** DATA TO PROCESS follows **

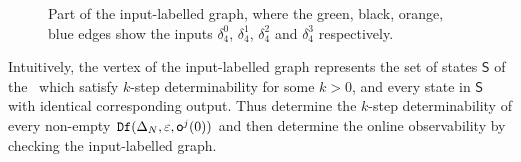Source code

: \begin{figure}[thpb]
      \centering
      
      \caption{Part of the input-labelled graph, where the green, black, orange, blue edges show the inputs $\delta_4^0$, $\delta_4^1$, $\delta_4^2$ and $\delta_4^3$ respectively.}
      \label{fig:4}
\end{figure}

Intuitively, the vertex of the input-labelled graph represents the set of states $\mathsf{S}$ of the \BCN\ which satisfy $k$-step determinability for some $k>0$, and every state in $\mathsf{S}$ with identical corresponding output. Thus determine the $k$-step determinability of every non-empty ${\tt Df}(\Delta_N,\varepsilon, \mathsf{o}^{j}(0))$ and then determine the online observability by checking the input-labelled graph.

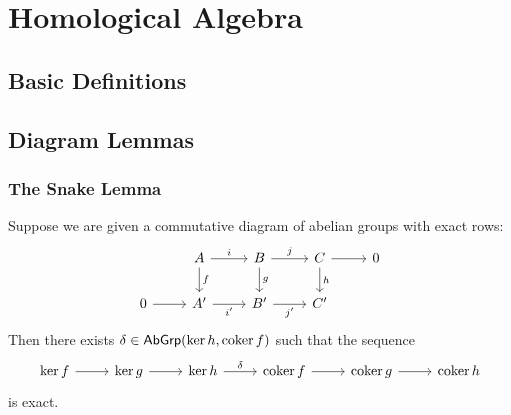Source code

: \chapter{Homological Algebra}
\section*{Basic Definitions}

\section*{Diagram Lemmas}
\subsection*{The Snake Lemma}

\begin{proposition}
	Suppose we are given a commutative diagram of abelian groups with exact rows:
	\begin{equation*}
		\begin{tikzcd}
			& A \arrow[r,"i"]\arrow[d,"f"] & B \arrow[r,"j"]\arrow[d,"g"] & C \arrow[r]\arrow[d,"h"] & 0\\
			0 \arrow[r] & A' \arrow[r,"i'"'] & B' \arrow[r,"j'"'] & C'
		\end{tikzcd}
	\end{equation*}
	Then there exists $\delta \in \mathsf{AbGrp}(\ker h,\operatorname{coker} f)$ such that the sequence
	\begin{equation}
		\begin{tikzcd}
			 \ker f \arrow[r] & \ker g \arrow[r] & \ker h \arrow[r,"\delta"] & \coker f \arrow[r] & \coker g \arrow[r] & \coker h
		 \end{tikzcd}
	\end{equation}
	\noindent is exact.
\end{proposition}

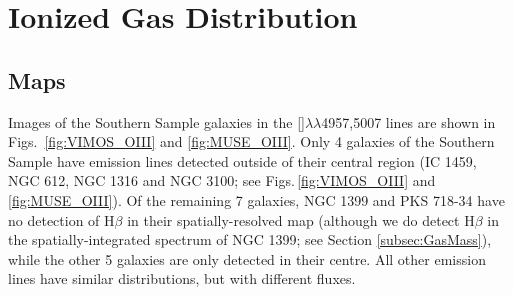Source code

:\section{Ionized Gas Distribution}
	\label{sec:GasFlux}

	\subsection{Maps}
		\label{subsec:GasMaps}
		Images of the Southern Sample galaxies in the []$\lambda\lambda$4957,5007 lines are shown in Figs.\ \ref{fig:VIMOS_OIII} and \ref{fig:MUSE_OIII}. Only 4 galaxies of the Southern Sample have emission lines detected outside of their central region (IC 1459, NGC 612, NGC 1316 and NGC 3100; see Figs.\,\ref{fig:VIMOS_OIII} and \ref{fig:MUSE_OIII}). Of the remaining 7 galaxies, NGC 1399 and PKS 718-34 have no detection of H$\beta$ in their spatially-resolved map (although we do detect H$\beta$ in the spatially-integrated spectrum of NGC 1399; see Section \ref{subsec:GasMass}), while the other 5 galaxies are only detected in their centre. All other emission lines have similar distributions, but with different fluxes.%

** End of DATA TO PROCESS **

Whenever the string "proposition" shows up in a line of the entries, copy that line.

\begin{proposition}
\end{proposition}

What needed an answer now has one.